Thanks @Alexey for splitting the topic!

And thanks for that addition. I wasn’t sure exactly and too lazy to look it up, but that sounds exactly like what I’m seeing.

snorkel · January 27, 2024, 11:51pm

So… where exactely these bloom filers are stored on nodes, when they are received, if not in a db? I imagine it’s a list with text? So it’s a text file?
Second: why do we need to move pieces to trash? Can’t they just be marked by GC for deletion after 7 days, in the matadata, in inodes, etc. somewhere in the filesystem, with an expiration date and time, without moving the files?
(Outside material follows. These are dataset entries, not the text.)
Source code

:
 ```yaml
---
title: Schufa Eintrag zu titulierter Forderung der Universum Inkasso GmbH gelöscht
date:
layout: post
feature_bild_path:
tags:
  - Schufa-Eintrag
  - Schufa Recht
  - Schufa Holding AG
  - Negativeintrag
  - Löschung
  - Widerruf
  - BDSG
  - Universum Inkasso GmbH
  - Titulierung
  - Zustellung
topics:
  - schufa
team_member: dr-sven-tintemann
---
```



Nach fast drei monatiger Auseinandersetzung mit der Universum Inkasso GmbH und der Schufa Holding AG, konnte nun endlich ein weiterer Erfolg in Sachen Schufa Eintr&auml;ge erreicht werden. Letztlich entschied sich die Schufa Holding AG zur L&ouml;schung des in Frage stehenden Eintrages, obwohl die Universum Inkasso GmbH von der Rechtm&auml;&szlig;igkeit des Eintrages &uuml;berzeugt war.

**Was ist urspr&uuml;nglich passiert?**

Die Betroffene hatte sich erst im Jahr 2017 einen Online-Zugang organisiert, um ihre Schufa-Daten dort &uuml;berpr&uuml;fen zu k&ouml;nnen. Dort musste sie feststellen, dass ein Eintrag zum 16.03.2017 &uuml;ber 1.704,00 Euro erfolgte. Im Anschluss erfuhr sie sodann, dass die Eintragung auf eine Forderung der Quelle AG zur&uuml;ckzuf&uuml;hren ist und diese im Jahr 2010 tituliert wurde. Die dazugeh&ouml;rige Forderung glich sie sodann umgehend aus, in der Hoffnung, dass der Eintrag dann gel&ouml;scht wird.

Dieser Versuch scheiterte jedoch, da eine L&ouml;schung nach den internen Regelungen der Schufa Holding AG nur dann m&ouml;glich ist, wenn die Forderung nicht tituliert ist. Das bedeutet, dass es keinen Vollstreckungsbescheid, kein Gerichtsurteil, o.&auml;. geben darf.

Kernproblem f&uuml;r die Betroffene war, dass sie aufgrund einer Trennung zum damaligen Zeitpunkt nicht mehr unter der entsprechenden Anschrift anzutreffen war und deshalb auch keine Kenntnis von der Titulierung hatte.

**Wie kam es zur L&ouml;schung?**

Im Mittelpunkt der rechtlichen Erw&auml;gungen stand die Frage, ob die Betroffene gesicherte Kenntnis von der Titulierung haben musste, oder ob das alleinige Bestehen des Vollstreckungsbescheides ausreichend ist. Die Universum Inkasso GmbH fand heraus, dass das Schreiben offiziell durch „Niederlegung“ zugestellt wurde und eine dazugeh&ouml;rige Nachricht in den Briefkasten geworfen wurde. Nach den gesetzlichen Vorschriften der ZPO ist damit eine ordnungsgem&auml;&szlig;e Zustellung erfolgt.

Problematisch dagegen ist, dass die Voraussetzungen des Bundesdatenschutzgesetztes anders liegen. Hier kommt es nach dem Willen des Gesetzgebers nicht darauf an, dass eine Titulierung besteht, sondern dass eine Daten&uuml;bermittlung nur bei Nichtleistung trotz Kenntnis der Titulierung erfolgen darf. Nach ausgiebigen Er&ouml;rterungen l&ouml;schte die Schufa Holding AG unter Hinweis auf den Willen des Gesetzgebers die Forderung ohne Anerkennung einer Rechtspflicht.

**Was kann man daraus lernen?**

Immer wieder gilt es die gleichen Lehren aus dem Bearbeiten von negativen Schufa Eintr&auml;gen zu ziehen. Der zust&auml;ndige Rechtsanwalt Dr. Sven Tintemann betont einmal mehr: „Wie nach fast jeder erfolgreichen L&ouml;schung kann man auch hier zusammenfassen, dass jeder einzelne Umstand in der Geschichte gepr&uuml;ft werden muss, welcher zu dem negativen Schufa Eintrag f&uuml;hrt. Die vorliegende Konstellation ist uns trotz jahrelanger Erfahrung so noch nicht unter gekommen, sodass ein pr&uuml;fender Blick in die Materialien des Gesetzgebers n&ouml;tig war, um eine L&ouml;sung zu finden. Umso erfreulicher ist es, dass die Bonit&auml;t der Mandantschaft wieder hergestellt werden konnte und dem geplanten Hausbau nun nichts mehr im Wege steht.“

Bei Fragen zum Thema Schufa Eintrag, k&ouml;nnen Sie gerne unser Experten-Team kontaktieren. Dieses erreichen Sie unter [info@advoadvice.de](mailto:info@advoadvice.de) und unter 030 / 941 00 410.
jammerdan · January 28, 2024, 4:09am

github.com/storj/storj

GC bloom filter should be stored on disk in case of node restart

opened 08:11AM - 25 Jan 24 UTC

mniewrzal

Currently lazy file walker will always start from the beginning on node start (s…ee #6708). Fixing used space calculation is one thing but we should also improve GC process. At the moment node is receiving bloom filter and its processing all satellite pieces against this bloom filter. The issue is that GC takes a lot of time and with node restart (updates, issues) we are loosing bloom filter and even if we start file walker from last position we won't have data to finish GC process. Acceptance Criteria: * store bloom filter on disk to be able to restart GC process from last position * bloom filter should be removed after successful GC

It is probably because Storj does not want to pay SNOs for the deleted data.

Alexey · January 28, 2024, 5:06am

It’s not the goal.
The pieces moved to the trash to have an ability to recover them if the bloom filter was wrong and deleted too many pieces, or other similar issues, which can potentially affect customers.

jammerdan · January 28, 2024, 5:12am

But it is free storage for Storj.